A newly-released clip of Donald Trump boasting to author and ABC News correspondent Jonathan Karl will likely be “highly valuable evidence for the prosecution,” according to CNN legal experts and will likely wind up in “the trial.” Presumably that refers to Jack Smith’s federal January 6th case but I could see repercussions in Georgia's election interference case, too.
In typical Trump-narcissistic fashion, his primary thought was to boast about the crowd size and to whine that the media didn’t properly note it.
TRUMP: But if you look at the real size of that crowd, it was never reported correctly. There were – it’s the biggest crowd I've ever spoken in front of by far, really by far. That went down to the Washington, that went back to the Washington Monument.
But then, in a stupid effort to blame the Secret Service for the violence and mayhem, Trump wound up incriminating his own self.
KARL: You told them you were going to go up to the Capitol. Were you just –
TRUMP: No, I was going to, and then Secret Service said, you can't and then by the time - I would have and then when I got back, I saw - I wanted to go back. I was thinking about going back during the problem to stop the problem, doing it myself. Secret Service didn't like that idea too much. I could have done that and you know what? I would have been very well received. Don't forget the people that went to Washington that day, in my opinion, they went because they thought the election was rigged. That's why they went.

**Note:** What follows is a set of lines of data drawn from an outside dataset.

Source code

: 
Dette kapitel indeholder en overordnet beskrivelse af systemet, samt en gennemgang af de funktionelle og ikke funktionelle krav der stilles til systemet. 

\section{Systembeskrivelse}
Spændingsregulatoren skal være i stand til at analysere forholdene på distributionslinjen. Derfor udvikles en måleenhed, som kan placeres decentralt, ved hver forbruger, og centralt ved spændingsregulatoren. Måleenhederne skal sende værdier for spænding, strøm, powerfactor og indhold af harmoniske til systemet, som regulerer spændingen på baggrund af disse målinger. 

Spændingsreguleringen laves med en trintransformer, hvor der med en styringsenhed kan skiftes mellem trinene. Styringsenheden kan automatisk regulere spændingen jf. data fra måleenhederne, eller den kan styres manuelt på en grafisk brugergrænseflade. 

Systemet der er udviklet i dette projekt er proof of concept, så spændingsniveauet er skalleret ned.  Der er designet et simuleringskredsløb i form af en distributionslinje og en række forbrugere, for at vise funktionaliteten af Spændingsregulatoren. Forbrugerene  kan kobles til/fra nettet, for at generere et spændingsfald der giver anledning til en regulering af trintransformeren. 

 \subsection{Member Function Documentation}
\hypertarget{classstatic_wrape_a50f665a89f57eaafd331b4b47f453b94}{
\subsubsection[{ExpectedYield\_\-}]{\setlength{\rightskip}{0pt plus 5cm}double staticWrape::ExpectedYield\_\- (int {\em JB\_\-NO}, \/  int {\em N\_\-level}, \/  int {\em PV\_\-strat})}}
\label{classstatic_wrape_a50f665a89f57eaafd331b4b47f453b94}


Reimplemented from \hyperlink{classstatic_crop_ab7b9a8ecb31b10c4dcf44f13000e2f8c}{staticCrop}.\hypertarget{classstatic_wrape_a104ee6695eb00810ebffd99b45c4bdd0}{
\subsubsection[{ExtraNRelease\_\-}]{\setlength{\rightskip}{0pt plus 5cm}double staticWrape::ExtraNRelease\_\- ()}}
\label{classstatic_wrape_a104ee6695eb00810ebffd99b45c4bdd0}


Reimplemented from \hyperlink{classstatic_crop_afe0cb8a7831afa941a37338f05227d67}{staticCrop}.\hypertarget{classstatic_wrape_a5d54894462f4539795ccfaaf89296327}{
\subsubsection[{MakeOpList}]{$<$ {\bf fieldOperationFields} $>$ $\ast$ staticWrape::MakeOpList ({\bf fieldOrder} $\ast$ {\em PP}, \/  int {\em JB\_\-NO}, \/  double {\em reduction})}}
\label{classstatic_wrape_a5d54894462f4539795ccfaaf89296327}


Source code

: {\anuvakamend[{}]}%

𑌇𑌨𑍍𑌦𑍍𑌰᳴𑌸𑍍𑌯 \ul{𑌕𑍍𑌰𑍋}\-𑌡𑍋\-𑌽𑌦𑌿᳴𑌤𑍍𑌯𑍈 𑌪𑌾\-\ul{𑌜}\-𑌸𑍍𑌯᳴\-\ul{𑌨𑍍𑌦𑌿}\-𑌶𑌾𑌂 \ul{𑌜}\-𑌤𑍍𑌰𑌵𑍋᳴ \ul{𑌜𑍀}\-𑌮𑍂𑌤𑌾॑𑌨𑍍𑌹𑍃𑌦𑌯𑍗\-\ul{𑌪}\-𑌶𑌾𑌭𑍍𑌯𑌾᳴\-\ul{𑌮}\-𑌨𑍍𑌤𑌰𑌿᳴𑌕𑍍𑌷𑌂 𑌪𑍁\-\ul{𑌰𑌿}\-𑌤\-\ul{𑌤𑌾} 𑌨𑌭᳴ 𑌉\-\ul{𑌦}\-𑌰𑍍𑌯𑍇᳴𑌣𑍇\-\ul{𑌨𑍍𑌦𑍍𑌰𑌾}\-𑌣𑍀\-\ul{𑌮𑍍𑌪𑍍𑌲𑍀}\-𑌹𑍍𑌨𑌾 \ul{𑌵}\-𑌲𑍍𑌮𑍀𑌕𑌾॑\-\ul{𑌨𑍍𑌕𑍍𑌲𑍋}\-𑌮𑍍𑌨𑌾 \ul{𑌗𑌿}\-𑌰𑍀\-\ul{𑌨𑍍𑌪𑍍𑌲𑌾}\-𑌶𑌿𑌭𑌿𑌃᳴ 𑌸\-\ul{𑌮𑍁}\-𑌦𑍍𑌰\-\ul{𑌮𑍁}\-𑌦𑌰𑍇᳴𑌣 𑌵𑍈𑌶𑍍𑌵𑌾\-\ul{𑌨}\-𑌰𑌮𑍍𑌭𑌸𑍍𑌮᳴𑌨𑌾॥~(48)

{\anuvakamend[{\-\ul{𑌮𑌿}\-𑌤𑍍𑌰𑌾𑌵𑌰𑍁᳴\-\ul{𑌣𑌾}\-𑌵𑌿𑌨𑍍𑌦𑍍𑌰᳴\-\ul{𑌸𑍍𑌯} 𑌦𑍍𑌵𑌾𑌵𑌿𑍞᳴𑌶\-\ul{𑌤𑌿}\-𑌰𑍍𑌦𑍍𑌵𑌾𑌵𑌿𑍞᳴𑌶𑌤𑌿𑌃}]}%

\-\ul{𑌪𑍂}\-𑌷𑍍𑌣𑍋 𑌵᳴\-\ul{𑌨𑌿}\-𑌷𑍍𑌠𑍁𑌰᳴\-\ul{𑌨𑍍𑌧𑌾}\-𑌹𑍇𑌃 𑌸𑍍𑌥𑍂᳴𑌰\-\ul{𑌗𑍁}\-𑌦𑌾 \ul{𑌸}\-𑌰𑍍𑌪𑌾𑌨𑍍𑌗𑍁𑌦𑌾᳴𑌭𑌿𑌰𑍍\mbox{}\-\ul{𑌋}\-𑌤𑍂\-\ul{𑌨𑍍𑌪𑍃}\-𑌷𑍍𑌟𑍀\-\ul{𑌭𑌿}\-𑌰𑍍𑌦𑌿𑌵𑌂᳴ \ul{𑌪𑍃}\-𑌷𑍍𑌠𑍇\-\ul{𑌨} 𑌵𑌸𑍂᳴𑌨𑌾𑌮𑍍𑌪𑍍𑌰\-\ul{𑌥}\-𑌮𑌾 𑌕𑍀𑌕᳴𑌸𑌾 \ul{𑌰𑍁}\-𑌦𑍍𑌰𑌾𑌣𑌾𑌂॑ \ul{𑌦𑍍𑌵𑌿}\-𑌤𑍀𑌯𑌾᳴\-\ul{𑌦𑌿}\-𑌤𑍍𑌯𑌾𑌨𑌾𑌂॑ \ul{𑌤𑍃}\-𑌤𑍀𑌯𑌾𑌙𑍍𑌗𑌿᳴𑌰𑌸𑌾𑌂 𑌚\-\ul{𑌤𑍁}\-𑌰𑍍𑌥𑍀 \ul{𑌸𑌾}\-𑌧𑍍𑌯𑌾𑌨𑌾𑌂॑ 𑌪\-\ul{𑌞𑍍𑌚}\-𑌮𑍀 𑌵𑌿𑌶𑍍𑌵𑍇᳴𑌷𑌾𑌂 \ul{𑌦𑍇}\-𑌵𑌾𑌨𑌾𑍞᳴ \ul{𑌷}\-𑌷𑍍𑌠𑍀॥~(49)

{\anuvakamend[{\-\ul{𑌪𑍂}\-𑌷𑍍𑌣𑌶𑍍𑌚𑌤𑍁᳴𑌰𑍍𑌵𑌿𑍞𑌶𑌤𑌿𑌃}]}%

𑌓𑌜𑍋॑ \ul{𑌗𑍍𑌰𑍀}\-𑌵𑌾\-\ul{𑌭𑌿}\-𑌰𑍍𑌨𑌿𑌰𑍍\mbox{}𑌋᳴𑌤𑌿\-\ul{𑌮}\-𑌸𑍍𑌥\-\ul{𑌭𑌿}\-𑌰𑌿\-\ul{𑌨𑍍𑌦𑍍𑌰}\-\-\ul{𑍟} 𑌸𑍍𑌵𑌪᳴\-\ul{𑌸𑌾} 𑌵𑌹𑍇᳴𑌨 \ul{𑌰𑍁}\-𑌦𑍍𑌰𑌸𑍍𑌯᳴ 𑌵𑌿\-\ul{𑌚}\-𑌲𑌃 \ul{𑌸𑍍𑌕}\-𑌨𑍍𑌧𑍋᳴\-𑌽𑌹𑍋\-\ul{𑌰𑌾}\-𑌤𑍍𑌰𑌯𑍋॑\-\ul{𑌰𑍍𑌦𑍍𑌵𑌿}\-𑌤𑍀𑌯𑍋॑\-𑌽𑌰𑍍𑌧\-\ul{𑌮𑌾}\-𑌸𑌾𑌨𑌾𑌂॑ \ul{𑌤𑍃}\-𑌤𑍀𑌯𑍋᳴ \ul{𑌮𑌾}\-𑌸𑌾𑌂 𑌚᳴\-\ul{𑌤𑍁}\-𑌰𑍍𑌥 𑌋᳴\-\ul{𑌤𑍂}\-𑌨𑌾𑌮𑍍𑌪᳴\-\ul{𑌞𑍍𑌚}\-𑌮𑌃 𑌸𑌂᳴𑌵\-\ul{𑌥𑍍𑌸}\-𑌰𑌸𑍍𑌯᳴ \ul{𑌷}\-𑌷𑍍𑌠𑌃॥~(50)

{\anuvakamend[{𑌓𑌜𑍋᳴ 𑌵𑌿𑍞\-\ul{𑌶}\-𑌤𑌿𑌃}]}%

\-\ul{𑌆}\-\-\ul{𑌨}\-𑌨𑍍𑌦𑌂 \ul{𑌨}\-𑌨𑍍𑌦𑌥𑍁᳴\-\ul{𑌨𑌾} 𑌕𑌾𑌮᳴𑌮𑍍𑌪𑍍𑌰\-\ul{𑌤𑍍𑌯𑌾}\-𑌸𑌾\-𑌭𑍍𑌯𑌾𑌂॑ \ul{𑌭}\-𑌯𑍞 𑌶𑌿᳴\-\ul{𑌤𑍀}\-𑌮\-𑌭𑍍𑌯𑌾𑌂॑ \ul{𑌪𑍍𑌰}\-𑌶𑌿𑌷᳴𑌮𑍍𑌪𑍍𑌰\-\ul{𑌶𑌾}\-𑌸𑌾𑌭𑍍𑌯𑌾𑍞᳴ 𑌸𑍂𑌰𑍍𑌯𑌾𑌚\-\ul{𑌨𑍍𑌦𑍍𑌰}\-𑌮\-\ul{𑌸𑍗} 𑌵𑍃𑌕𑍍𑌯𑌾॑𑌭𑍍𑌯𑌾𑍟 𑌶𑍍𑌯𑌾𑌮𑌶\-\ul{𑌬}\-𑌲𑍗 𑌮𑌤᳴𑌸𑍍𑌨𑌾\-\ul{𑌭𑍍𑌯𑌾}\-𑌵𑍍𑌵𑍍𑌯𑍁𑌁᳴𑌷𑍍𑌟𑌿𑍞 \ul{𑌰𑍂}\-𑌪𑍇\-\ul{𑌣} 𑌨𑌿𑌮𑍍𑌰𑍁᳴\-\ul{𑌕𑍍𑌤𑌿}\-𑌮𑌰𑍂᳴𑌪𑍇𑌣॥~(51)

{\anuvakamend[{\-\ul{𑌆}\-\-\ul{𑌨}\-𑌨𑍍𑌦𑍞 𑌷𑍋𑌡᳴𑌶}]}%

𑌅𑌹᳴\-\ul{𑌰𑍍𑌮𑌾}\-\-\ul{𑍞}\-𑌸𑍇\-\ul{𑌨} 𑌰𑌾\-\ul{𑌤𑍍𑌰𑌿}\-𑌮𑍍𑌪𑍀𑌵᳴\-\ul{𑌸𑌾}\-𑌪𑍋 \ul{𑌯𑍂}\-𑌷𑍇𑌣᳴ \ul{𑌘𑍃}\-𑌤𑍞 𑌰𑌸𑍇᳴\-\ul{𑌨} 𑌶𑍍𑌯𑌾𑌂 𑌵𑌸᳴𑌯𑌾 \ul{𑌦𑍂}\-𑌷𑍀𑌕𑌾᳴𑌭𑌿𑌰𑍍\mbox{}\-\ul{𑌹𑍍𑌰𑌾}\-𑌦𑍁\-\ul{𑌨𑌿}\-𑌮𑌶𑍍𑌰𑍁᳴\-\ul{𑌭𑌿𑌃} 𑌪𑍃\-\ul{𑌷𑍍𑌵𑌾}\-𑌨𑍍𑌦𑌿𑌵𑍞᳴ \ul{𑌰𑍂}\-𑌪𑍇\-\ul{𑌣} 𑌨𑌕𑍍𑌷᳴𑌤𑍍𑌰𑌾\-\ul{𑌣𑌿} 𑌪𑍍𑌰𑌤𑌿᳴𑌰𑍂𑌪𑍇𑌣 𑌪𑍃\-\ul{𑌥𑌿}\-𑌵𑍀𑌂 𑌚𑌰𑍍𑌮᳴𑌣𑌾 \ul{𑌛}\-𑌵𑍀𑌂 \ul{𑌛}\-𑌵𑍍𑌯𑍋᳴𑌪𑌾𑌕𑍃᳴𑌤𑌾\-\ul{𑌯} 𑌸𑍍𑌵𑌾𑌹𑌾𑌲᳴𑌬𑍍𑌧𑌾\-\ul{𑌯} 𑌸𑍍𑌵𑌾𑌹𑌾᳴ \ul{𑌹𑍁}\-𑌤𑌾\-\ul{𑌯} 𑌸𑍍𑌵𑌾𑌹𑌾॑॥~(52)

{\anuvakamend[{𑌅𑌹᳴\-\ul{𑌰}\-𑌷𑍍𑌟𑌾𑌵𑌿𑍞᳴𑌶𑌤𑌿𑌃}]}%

We all know that the Orange-haired coward would never have walked into the middle of a murderous, rampaging crowd, even if they were “his people.” But Trump's statement is a blatant admission that he knew, or at least believed, he had the power to stop the insurrection. Unfortunately for the malignant narcissist, the documented evidence shows that his allies pleaded with him to do something to stop it and he chose not to.